John McHale was awarded a scholarship to study with Josef Albers at the Design Department of Yale University in August 1955, and returned to London in June 1956. He then participated in the 1956 exhibition This Is Tomorrow at the Whitechapel Art Gallery, where he supplied a good deal of the Pop Art visual material (projectors, gramophone motors, film posters and probably the juke box were supplied by Frank Cordell). Jeremy Hunt states in his article on 'This Is Tomorrow' that the exhibition Pop Art poster Just What Is It that Makes Today's Homes So Different, So Appealing? is attributed to "Richard Hamilton based on a design by McHale." According to Magda Cordell, "the material in that collage came from John McHale's files."

==Published work==
McHale was a member of the Southern Illinois University Design Faculty. In the 1960s he was an Associate with Buckminster Fuller in the World Resources Inventory and in the World Design Science Decade Centre at Southern Illinois University Carbondale where he co-authored a number of the reports.

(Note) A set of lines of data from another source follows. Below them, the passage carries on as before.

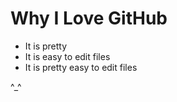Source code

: # Why I Love GitHub

* It is pretty
* It is easy to edit files
* It is pretty easy to edit files
 
^_^
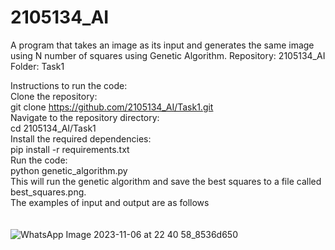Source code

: # 2105134_AI
A program that takes an image as its input and generates the same image using N number of squares using Genetic Algorithm.
Repository: 2105134_AI
Folder: Task1

Instructions to run the code:<br />
Clone the repository:<br />
git clone https://github.com/2105134_AI/Task1.git<br />
Navigate to the repository directory:<br />
cd 2105134_AI/Task1<br />
Install the required dependencies:<br />
pip install -r requirements.txt<br />
Run the code:<br />
python genetic_algorithm.py<br />
This will run the genetic algorithm and save the best squares to a file called best_squares.png.<br />
The examples of input and output are as follows <br /><br /><br />
![WhatsApp Image 2023-11-06 at 22 40 58_8536d650](https://github.com/Priyaahere/2105134_AI/assets/93599631/d5782fe5-2587-47ff-bbb3-92a3670a53d7)
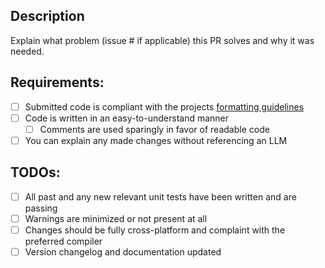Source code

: ## Description

Explain what problem (issue # if applicable) this PR solves and why it was needed.

## Requirements:
<!-- Your pull request will NOT be considered if these are not complete. -->
- [ ] Submitted code is compliant with the projects [formatting guidelines](CONTRIBUTING.md)
- [ ] Code is written in an easy-to-understand manner
    - [ ] Comments are used sparingly in favor of readable code
- [ ] You can explain any made changes without referencing an LLM

## TODOs:
- [ ] All past and any new relevant unit tests have been written and are passing
- [ ] Warnings are minimized or not present at all
- [ ] Changes should be fully cross-platform and complaint with the preferred compiler
- [ ] Version changelog and documentation updated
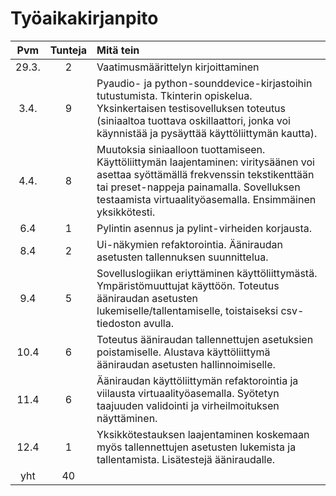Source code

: # Työaikakirjanpito

| Pvm | Tunteja | Mitä tein |
| :-----: | :-------: | :--------- |
| 29.3. | 2 | Vaatimusmäärittelyn kirjoittaminen |
| 3.4.  | 9 | Pyaudio- ja python-sounddevice-kirjastoihin tutustumista. Tkinterin opiskelua. Yksinkertaisen testisovelluksen toteutus (siniaaltoa tuottava oskillaattori, jonka voi käynnistää ja pysäyttää käyttöliittymän kautta).|
| 4.4. | 8 |  Muutoksia siniaalloon tuottamiseen. Käyttöliittymän laajentaminen: viritysäänen voi asettaa syöttämällä frekvenssin tekstikenttään tai preset-nappeja painamalla. Sovelluksen testaamista virtuaalityöasemalla. Ensimmäinen yksikkötesti.|
| 6.4 | 1 | Pylintin asennus ja pylint-virheiden korjausta.|
| 8.4 | 2 | Ui-näkymien refaktorointia. Ääniraudan asetusten tallennuksen suunnittelua.| 
| 9.4 | 5 | Sovelluslogiikan eriyttäminen käyttöliittymästä. Ympäristömuuttujat käyttöön. Toteutus ääniraudan asetusten lukemiselle/tallentamiselle, toistaiseksi csv-tiedoston avulla.
| 10.4 | 6 | Toteutus ääniraudan tallennettujen asetuksien poistamiselle. Alustava käyttöliittymä ääniraudan asetusten hallinnoimiselle. 
| 11.4 | 6 | Ääniraudan käyttöliittymän refaktorointia ja viilausta virtuaalityöasemalla. Syötetyn taajuuden validointi ja virheilmoituksen näyttäminen.|
| 12.4 | 1 | Yksikkötestauksen laajentaminen koskemaan myös tallennettujen asetusten lukemista ja tallentamista. Lisätestejä ääniraudalle. |
| yht | 40 | |
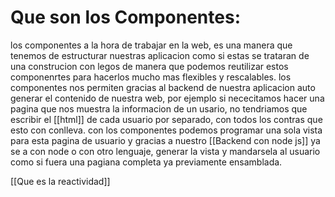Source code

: # Que son los Componentes:

los componentes a la hora de trabajar en la web, es una manera que tenemos de estructurar nuestras aplicacion como si estas se trataran de una construcion con legos de manera que podemos reutilizar estos componenrtes para hacerlos mucho mas flexibles y rescalables. los componentes nos permiten gracias al backend de nuestra aplicacion auto generar el contenido de nuestra web, por ejemplo si nececitamos hacer una pagina que nos muestra la informacion de un usario, no tendriamos que escribir el [[html]] de cada usuario por separado, con todos los contras que esto con conlleva. con los componentes podemos programar una sola vista para esta pagina de usuario y gracias a nuestro [[Backend con node js]] ya se a con node o con otro lenguaje, generar la vista y mandarsela al usuario como si fuera una pagiana completa ya previamente ensamblada. 

[[Que es la reactividad]]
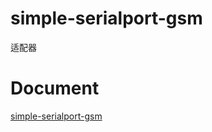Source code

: # simple-serialport-gsm

适配器

# Document

[simple-serialport-gsm](https://github.com/imba97/simple-serialport-gsm)
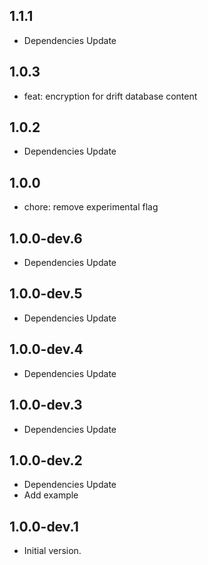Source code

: ## 1.1.1

- Dependencies Update 

## 1.0.3

- feat: encryption for drift database content

## 1.0.2

- Dependencies Update 

## 1.0.0

- chore: remove experimental flag

## 1.0.0-dev.6

- Dependencies Update 

## 1.0.0-dev.5

- Dependencies Update 

## 1.0.0-dev.4

- Dependencies Update 

## 1.0.0-dev.3

- Dependencies Update

## 1.0.0-dev.2

- Dependencies Update
- Add example

## 1.0.0-dev.1

- Initial version.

McHale published extensively in Europe and the US on the impact of technology and culture, mass communications and the future. His numerous articles include:
- "Gropius and the Bauhaus" in Art (1955)
- "Josef Albers" and "Buckminster Fuller" in Architectural Review (1956)
- "The Expendable Ikon #1, #2" in Architectural Design (1959)
- "The Fine Arts and Mass Media" in Cambridge Opinion (1959)
- "The Plastic Parthenon" in Macatre (1966)
- "2000+" in Architectural Design (1967)
- "The Future and Function of Art" in ART News (1973)
- "Telefutures: Prospective Observations" in The New Television: A Public/Private Art, MoMA (1977)
- "The Future of Art and Mass Culture" in Leonardo (1979)

His books include:
- The Future of the Future (Braziller, 1968)
- The Ecological Context (Braziller, 1970)
- World Facts and Trends (Collier-MacMillan, 1972)
- The Changing Information Environment (Westview Press, 1976)
- The Futures Directory (with Magda Cordell McHale, Westview Press, 1977)
- Basic Human Needs: A Framework for Action: A Report to the U.N. Environment Programme, April 1977 (with Magda Cordell McHale, Transaction Books, 1978)

==Honours==
McHale was a Fellow (and Secretary-General) of the World Academy of Art and Science, the Royal Society of Arts, the New York Academy of Sciences, and the American Geographical Society. He was awarded the Medaille d'Honneur en Vermeil, Society d' Encouragement au Progrès in 1966 and the Knight Commander's Cross of the Order of St. Denis in 1974. McHale was a member of the American Sociological Association, Institute of Ecology, Society for the Advancement of General Systems Theory, a member of the Colorado Archaeological Society, a member of the World Futures Studies Federation, and a founding member of the Futures Advisory Board.